WHAT THIS TASK INVOLVES
Go through the data below and copy each line where the word "nikolaus" occurs.

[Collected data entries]
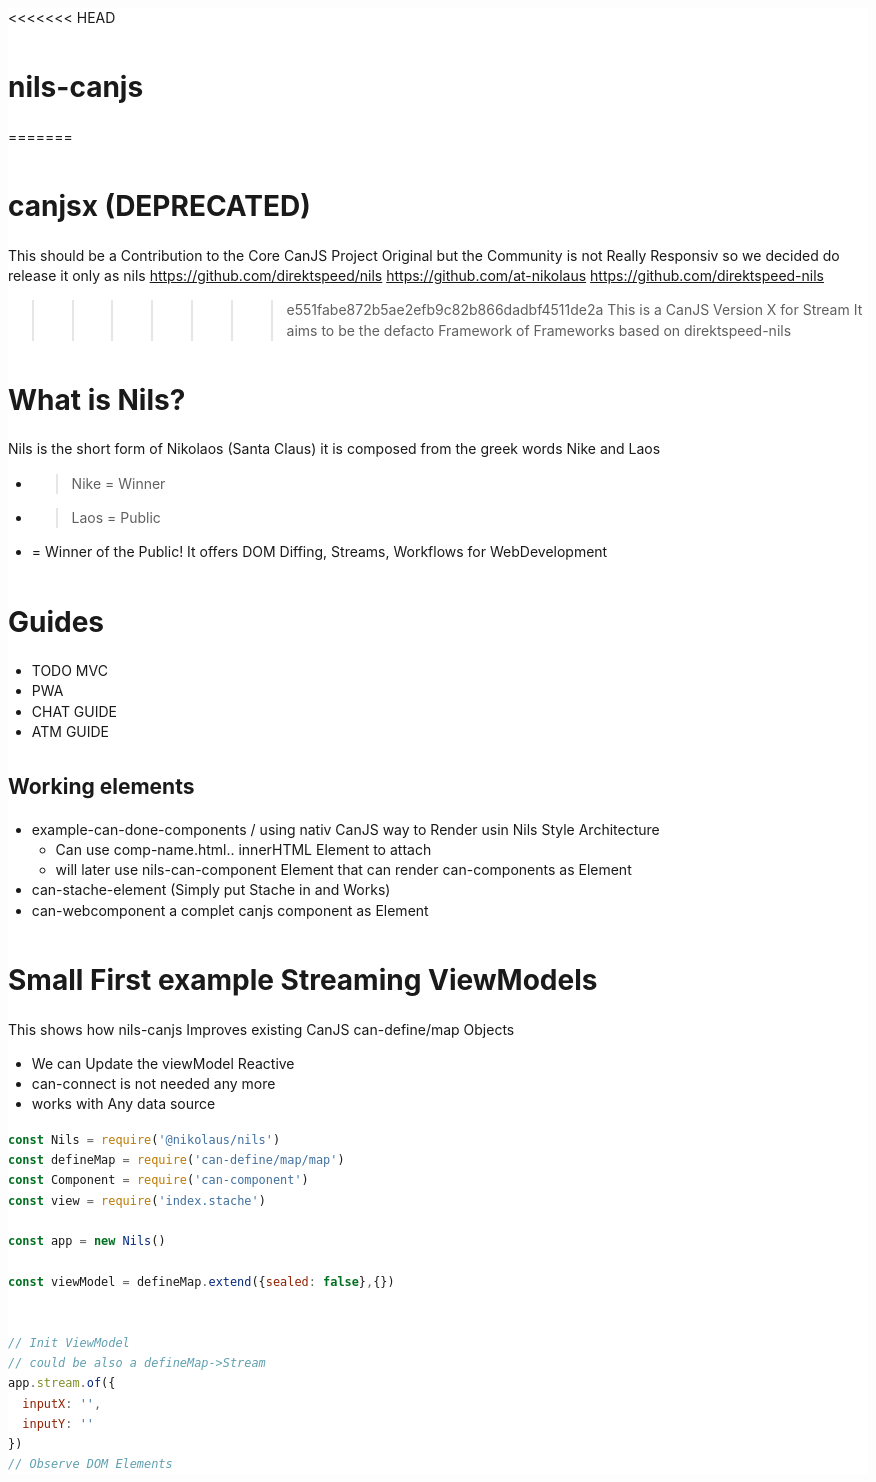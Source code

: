 <<<<<<< HEAD
# nils-canjs
=======
# canjsx (DEPRECATED)
This should be a Contribution to the Core CanJS Project Original but the Community is not Really Responsiv 
so we decided do release it only as nils https://github.com/direktspeed/nils https://github.com/at-nikolaus https://github.com/direktspeed-nils


>>>>>>> e551fabe872b5ae2efb9c82b866dadbf4511de2a
This is a CanJS Version X for Stream It aims to be the defacto Framework of Frameworks based on direktspeed-nils

# What is Nils?
Nils is the short form of Nikolaos (Santa Claus) it is composed from the greek words Nike and Laos
- > Nike = Winner
- > Laos = Public
- = Winner of the Public!
It offers DOM Diffing, Streams, Workflows for WebDevelopment


# Guides
- TODO MVC
- PWA
- CHAT GUIDE
- ATM GUIDE

## Working elements
- example-can-done-components / using nativ CanJS way to Render usin Nils Style Architecture
  - Can use <nils-import>comp-name.html.. innerHTML </nils-import> Element to attach
  - will later use nils-can-component Element that can render can-components as Element
- can-stache-element (Simply put Stache in and Works)
- can-webcomponent a complet canjs component as Element

# Small First example Streaming ViewModels
This shows how nils-canjs Improves existing CanJS can-define/map Objects
- We can Update the viewModel Reactive
- can-connect is not needed any more
- works with Any data source
```javascript
const Nils = require('@nikolaus/nils')
const defineMap = require('can-define/map/map')
const Component = require('can-component')
const view = require('index.stache')

const app = new Nils()

const viewModel = defineMap.extend({sealed: false},{})


// Init ViewModel
// could be also a defineMap->Stream
app.stream.of({
  inputX: '',
  inputY: ''
})
// Observe DOM Elements
```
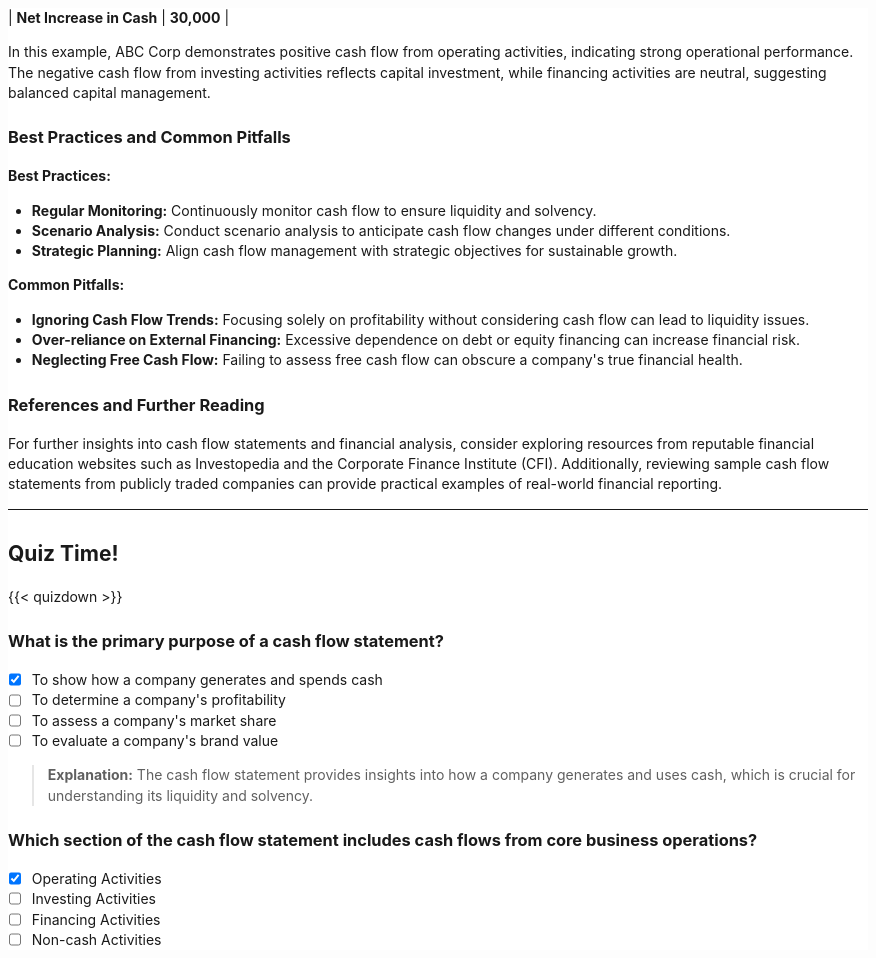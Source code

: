 | **Net Increase in Cash**         | **30,000** |

In this example, ABC Corp demonstrates positive cash flow from operating activities, indicating strong operational performance. The negative cash flow from investing activities reflects capital investment, while financing activities are neutral, suggesting balanced capital management.

### Best Practices and Common Pitfalls

**Best Practices:**

- **Regular Monitoring:** Continuously monitor cash flow to ensure liquidity and solvency.
- **Scenario Analysis:** Conduct scenario analysis to anticipate cash flow changes under different conditions.
- **Strategic Planning:** Align cash flow management with strategic objectives for sustainable growth.

**Common Pitfalls:**

- **Ignoring Cash Flow Trends:** Focusing solely on profitability without considering cash flow can lead to liquidity issues.
- **Over-reliance on External Financing:** Excessive dependence on debt or equity financing can increase financial risk.
- **Neglecting Free Cash Flow:** Failing to assess free cash flow can obscure a company's true financial health.

### References and Further Reading

For further insights into cash flow statements and financial analysis, consider exploring resources from reputable financial education websites such as Investopedia and the Corporate Finance Institute (CFI). Additionally, reviewing sample cash flow statements from publicly traded companies can provide practical examples of real-world financial reporting.

---

## Quiz Time!

{{< quizdown >}}

### What is the primary purpose of a cash flow statement?

- [x] To show how a company generates and spends cash
- [ ] To determine a company's profitability
- [ ] To assess a company's market share
- [ ] To evaluate a company's brand value

> **Explanation:** The cash flow statement provides insights into how a company generates and uses cash, which is crucial for understanding its liquidity and solvency.

### Which section of the cash flow statement includes cash flows from core business operations?

- [x] Operating Activities
- [ ] Investing Activities
- [ ] Financing Activities
- [ ] Non-cash Activities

THE COMPLETED TASK
so we decided do release it only as nils https://github.com/direktspeed/nils https://github.com/at-nikolaus https://github.com/direktspeed-nils
const Nils = require('@nikolaus/nils')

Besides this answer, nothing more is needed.